A large statue of Legazpi and Antonio
Pigafetta may be seen
outside the fort walls. We walked around
the fort for around 30 minutes and then we had 2 more stops for the day.
The Heritage
of Cebu Monument and is a
monumental sculptural. Construction
began on July 1997 and it was inaugurated on Dec. 8, 2000. It showcases the
significant and symbolic events in the history of Cebu from the time of Rajah Humabon to
the recent beatification of Cebuano martyr Pedro Calunsod.
The Heritage of Cebu Monument is a tableau of sculptures made of
concrete, bronze, brass and steel showing scenes about events and structures
related to the history of Cebu. The structures depicted in the Heritage
Monument are the Basilica del Santo Niño, the Cebu Metropolitan Cathedral, the
Saint John the Baptist Church, the Magellan’s Cross, and a Spanish Galleon and
the scenes depicted are the baptism of Rajah Humabon, a procession of the Santo
Niño, a Roman Catholic mass, and the Battle of Mactan between Lapu-Lapu and
Ferdinand Magellan. It was pretty impressive to walk around this magnificent
memorial. It was set on rock that was 5m
high and then the actual sculptures would have been another 5-8m high
again. It was a job well done and
initially the job was to cost 4 million pesos jumped to 10 million by the time
the memorial was completed.
Our last stop for the morning was the Sugbo National
Museum where I was given free time to walk through the 12 rooms that made up
the museum. It was a very thorough with
antiques from the Spanish rule, the American occupation and also the Japanese
rule. It had rooms of media history,
political history and day to day life through the centuries. All the signage was in English as well as
Filipino and well set out and easy to understand. That concluded the city tour and with it at
11am the heat was starting to kick in so again I appreciated the early
start. As much as Rawell drove me crazy,
he knew his stuff and I tipped him and the Rory well for their service
today. I was back at the hotel at
11.30am and was relived I had nothing to do this afternoon.

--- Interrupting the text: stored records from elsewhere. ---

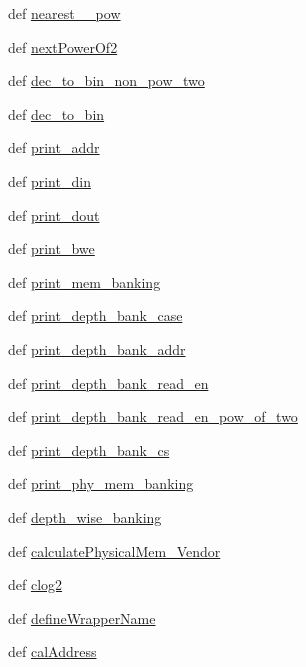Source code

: \begin{DoxyCompactItemize}
\item 
def \hyperlink{classsrc_1_1memgen_1_1memgen_ae8ef06bfdc2ef00f80e90d3e10f22044}{nearest\-\_\-\_\-pow}
\item 
def \hyperlink{classsrc_1_1memgen_1_1memgen_ab48b4c7d0d0487fef1ffe02cab6ef992}{next\-Power\-Of2}
\item 
def \hyperlink{classsrc_1_1memgen_1_1memgen_a3abc8de39d5a2750d21ec2a671659668}{dec\-\_\-to\-\_\-bin\-\_\-non\-\_\-pow\-\_\-two}
\item 
def \hyperlink{classsrc_1_1memgen_1_1memgen_a14c92664e7866134e7b35c8b830db31b}{dec\-\_\-to\-\_\-bin}
\item 
def \hyperlink{classsrc_1_1memgen_1_1memgen_a98a4ea268cbe53f59170f287e379df36}{print\-\_\-addr}
\item 
def \hyperlink{classsrc_1_1memgen_1_1memgen_a8bcce980b2baf6f40fe2381b34f039d7}{print\-\_\-din}
\item 
def \hyperlink{classsrc_1_1memgen_1_1memgen_ad6500b5cdbd02e2745e0dad992820598}{print\-\_\-dout}
\item 
def \hyperlink{classsrc_1_1memgen_1_1memgen_aba70ea09aaabea6636aa293d8731edb1}{print\-\_\-bwe}
\item 
def \hyperlink{classsrc_1_1memgen_1_1memgen_ad8caee8ce927069b88cc26adc0febe20}{print\-\_\-mem\-\_\-banking}
\item 
def \hyperlink{classsrc_1_1memgen_1_1memgen_ac7ee56340a023be9ae829d1e4fe917c9}{print\-\_\-depth\-\_\-bank\-\_\-case}
\item 
def \hyperlink{classsrc_1_1memgen_1_1memgen_acf1ef06d533606d3d8368a9ef23ebe08}{print\-\_\-depth\-\_\-bank\-\_\-addr}
\item 
def \hyperlink{classsrc_1_1memgen_1_1memgen_a33834e054837c6f2cf8e9eeb6c903dcb}{print\-\_\-depth\-\_\-bank\-\_\-read\-\_\-en}
\item 
def \hyperlink{classsrc_1_1memgen_1_1memgen_a738be59c66fc3976b061930b6931785a}{print\-\_\-depth\-\_\-bank\-\_\-read\-\_\-en\-\_\-pow\-\_\-of\-\_\-two}
\item 
def \hyperlink{classsrc_1_1memgen_1_1memgen_a1d9cab314fa8e36abab8324e96c4ace4}{print\-\_\-depth\-\_\-bank\-\_\-cs}
\item 
def \hyperlink{classsrc_1_1memgen_1_1memgen_a2e4ee24c3137e71421df4a8b7d51af1e}{print\-\_\-phy\-\_\-mem\-\_\-banking}
\item 
def \hyperlink{classsrc_1_1memgen_1_1memgen_ab1f8515e2a080b96150edc513847c218}{depth\-\_\-wise\-\_\-banking}
\item 
def \hyperlink{classsrc_1_1memgen_1_1memgen_ad5ad0e7fc45c4104106e0783bec573b8}{calculate\-Physical\-Mem\-\_\-\-Vendor}
\item 
def \hyperlink{classsrc_1_1memgen_1_1memgen_a5c68d51994ac1234a8c5fa363d0985db}{clog2}
\item 
def \hyperlink{classsrc_1_1memgen_1_1memgen_a898a00fab84a18619c5d38e084711a47}{define\-Wrapper\-Name}
\item 
def \hyperlink{classsrc_1_1memgen_1_1memgen_a6f7e14a1fe185e74d38ca270caf88ee8}{cal\-Address}
\end{DoxyCompactItemize}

I needed time to regroup and feel sorry for myself. I think everyone needs to do that every now
and then. It is humbling and I think it
shows that we are all human and that things are not always rainbows and
smiles. I spoke to Zeme this afternoon
in the hope I could tell him my feelings but it is so frustrating (for both of
us) when I have a feeling what I am saying is not getting through, at no fault
to Zeme as I don’t speak Amharic and it made me feel worse. I updated my Facebook status in a river of
tears, not knowing how else I could get a message out there that I needed some
friendly virtual hugs and as the hours ticked by my friends didn’t let me down
and I would like to thank you all for your very very kind words and thoughts
and I know that tomorrow will be a new day, and I know I will pick myself up
and I know I will soldier on- but today I was lost and I had lost sight with everything
that I thought I knew.
Nobody knows what the future holds. We can only live in the present, not worry
about the past and to not second guess what lies ahead for us. BUT I do know that I will be heading to
Ethiopia and I know I will make a good life there-by hook or by crook.